Provided data:
Segment Open
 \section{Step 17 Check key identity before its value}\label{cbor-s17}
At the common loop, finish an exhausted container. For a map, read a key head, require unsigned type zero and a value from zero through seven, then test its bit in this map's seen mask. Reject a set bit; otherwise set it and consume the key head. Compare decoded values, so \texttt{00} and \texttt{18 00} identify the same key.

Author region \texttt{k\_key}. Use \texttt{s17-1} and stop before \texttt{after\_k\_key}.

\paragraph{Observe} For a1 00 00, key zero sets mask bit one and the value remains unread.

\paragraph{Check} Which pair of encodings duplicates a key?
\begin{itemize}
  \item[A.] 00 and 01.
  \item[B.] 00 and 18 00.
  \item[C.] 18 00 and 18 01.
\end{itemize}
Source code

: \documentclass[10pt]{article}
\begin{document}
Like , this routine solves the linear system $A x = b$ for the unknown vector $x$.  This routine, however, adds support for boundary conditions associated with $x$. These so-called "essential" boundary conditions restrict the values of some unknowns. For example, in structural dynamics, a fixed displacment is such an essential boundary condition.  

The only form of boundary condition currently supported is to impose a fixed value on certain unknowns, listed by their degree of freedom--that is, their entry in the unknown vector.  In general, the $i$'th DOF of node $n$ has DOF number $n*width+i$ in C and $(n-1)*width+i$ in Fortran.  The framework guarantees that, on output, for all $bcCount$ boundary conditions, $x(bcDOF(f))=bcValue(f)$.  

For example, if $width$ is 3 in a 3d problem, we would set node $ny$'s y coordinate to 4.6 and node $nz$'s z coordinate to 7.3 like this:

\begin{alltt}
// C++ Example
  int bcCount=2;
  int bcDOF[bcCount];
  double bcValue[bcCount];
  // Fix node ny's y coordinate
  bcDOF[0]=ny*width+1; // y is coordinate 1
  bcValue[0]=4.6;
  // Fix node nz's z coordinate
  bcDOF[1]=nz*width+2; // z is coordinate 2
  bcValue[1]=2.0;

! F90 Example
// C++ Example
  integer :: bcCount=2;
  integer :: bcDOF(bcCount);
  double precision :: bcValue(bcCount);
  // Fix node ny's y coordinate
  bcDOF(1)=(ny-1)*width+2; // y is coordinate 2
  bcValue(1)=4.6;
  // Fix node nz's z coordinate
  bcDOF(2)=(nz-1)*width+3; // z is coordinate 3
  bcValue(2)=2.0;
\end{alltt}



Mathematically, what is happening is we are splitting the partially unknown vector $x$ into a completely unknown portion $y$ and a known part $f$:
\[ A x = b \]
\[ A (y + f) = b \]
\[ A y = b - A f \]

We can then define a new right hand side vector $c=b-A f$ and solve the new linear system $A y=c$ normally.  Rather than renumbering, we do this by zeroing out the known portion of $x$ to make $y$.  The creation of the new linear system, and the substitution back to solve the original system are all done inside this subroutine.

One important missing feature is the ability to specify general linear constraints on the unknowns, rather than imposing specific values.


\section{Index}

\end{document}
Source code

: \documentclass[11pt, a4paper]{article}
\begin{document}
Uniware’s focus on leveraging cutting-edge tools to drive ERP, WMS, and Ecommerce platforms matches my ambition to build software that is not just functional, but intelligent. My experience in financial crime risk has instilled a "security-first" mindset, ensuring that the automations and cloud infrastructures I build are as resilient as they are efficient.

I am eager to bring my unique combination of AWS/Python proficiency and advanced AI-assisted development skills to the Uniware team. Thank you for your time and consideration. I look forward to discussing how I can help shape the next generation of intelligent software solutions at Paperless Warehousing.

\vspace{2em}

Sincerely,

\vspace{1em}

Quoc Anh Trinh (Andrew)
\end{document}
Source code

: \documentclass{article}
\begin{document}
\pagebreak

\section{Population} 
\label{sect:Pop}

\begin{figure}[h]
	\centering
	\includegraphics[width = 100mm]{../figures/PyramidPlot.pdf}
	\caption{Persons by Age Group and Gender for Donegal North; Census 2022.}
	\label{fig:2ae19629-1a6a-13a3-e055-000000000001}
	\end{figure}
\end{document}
Segment Closed
Segment Open
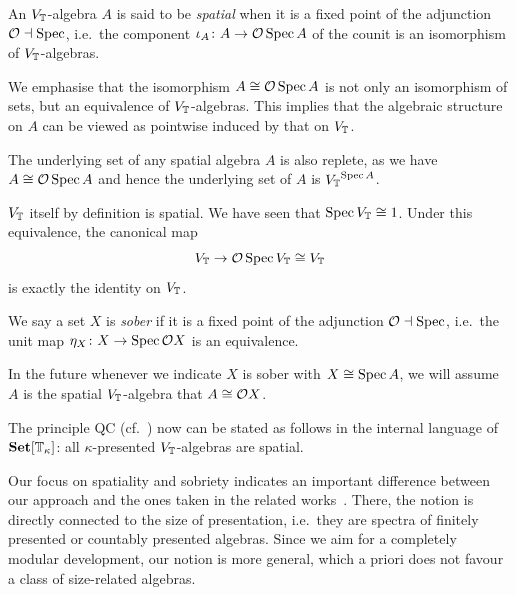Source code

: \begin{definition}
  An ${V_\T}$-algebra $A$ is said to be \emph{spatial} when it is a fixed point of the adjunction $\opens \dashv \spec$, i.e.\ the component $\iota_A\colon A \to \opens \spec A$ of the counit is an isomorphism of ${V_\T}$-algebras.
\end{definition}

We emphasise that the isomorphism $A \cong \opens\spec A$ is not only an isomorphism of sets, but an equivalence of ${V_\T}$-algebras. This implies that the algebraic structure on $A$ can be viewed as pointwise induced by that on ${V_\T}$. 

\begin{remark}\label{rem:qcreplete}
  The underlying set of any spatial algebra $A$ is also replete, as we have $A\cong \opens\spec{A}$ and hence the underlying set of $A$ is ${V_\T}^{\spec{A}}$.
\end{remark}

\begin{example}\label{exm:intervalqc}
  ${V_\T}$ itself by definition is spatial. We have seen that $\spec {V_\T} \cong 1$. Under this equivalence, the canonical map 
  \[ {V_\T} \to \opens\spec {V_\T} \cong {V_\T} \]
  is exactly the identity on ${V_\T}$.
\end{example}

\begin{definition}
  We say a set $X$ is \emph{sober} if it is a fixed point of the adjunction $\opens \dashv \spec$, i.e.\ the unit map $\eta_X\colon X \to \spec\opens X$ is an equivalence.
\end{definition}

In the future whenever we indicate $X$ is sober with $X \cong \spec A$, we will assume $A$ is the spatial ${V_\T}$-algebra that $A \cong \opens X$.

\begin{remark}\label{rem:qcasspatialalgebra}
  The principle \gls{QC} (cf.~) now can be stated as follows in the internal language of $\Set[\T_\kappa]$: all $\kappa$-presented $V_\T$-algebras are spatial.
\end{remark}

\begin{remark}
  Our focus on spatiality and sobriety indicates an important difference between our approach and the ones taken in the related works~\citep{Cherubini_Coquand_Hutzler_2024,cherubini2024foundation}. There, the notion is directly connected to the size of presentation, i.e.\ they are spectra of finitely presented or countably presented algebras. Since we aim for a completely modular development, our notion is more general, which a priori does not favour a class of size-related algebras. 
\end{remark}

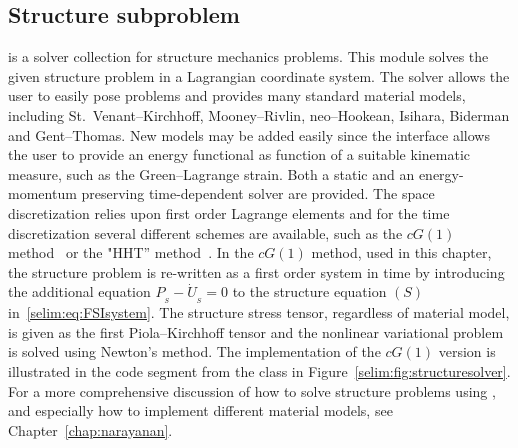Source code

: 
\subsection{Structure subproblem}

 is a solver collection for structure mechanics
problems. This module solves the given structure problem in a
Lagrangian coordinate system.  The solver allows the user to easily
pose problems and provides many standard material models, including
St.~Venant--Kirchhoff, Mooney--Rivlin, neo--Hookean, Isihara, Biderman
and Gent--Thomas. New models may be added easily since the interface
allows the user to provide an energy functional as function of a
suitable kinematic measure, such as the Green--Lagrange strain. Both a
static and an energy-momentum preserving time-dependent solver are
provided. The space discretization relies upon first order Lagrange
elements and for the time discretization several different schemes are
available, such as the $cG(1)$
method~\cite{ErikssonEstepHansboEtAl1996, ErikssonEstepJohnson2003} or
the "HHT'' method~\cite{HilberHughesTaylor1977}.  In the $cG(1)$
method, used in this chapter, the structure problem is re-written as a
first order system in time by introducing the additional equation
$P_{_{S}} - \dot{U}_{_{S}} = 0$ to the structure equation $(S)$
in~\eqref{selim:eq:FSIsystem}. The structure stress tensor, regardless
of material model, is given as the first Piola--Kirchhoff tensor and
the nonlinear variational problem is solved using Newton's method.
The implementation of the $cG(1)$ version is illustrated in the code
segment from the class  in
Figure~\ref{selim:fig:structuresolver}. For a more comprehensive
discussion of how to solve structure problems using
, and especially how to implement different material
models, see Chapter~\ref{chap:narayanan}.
Segment Closed
Segment Open
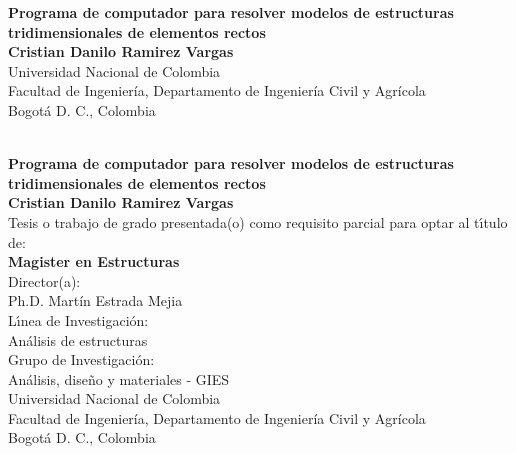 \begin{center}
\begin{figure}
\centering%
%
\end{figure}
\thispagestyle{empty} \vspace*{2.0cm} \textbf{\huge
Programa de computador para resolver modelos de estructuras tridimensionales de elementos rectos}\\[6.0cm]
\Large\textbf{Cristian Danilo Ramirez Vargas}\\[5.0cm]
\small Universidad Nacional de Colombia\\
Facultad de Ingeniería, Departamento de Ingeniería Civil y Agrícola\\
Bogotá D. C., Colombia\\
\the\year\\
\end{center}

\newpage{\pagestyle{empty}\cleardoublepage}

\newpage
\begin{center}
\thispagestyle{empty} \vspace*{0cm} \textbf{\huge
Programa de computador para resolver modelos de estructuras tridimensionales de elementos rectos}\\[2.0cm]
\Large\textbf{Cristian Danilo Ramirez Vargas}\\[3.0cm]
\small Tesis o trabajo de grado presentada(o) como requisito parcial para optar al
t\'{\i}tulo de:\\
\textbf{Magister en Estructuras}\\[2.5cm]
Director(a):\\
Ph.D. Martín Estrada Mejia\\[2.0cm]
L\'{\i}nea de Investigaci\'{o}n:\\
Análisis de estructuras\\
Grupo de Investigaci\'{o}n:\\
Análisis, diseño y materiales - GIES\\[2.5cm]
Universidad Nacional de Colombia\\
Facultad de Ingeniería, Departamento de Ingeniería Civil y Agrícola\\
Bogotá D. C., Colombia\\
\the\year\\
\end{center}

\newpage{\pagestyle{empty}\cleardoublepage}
Segment Closed
Work required: Among the lines of the data, identify those with the word "functional". Copy each of them.

Answer:
Uniware’s focus on leveraging cutting-edge tools to drive ERP, WMS, and Ecommerce platforms matches my ambition to build software that is not just functional, but intelligent. My experience in financial crime risk has instilled a "security-first" mindset, ensuring that the automations and cloud infrastructures I build are as resilient as they are efficient.
allows the user to provide an energy functional as function of a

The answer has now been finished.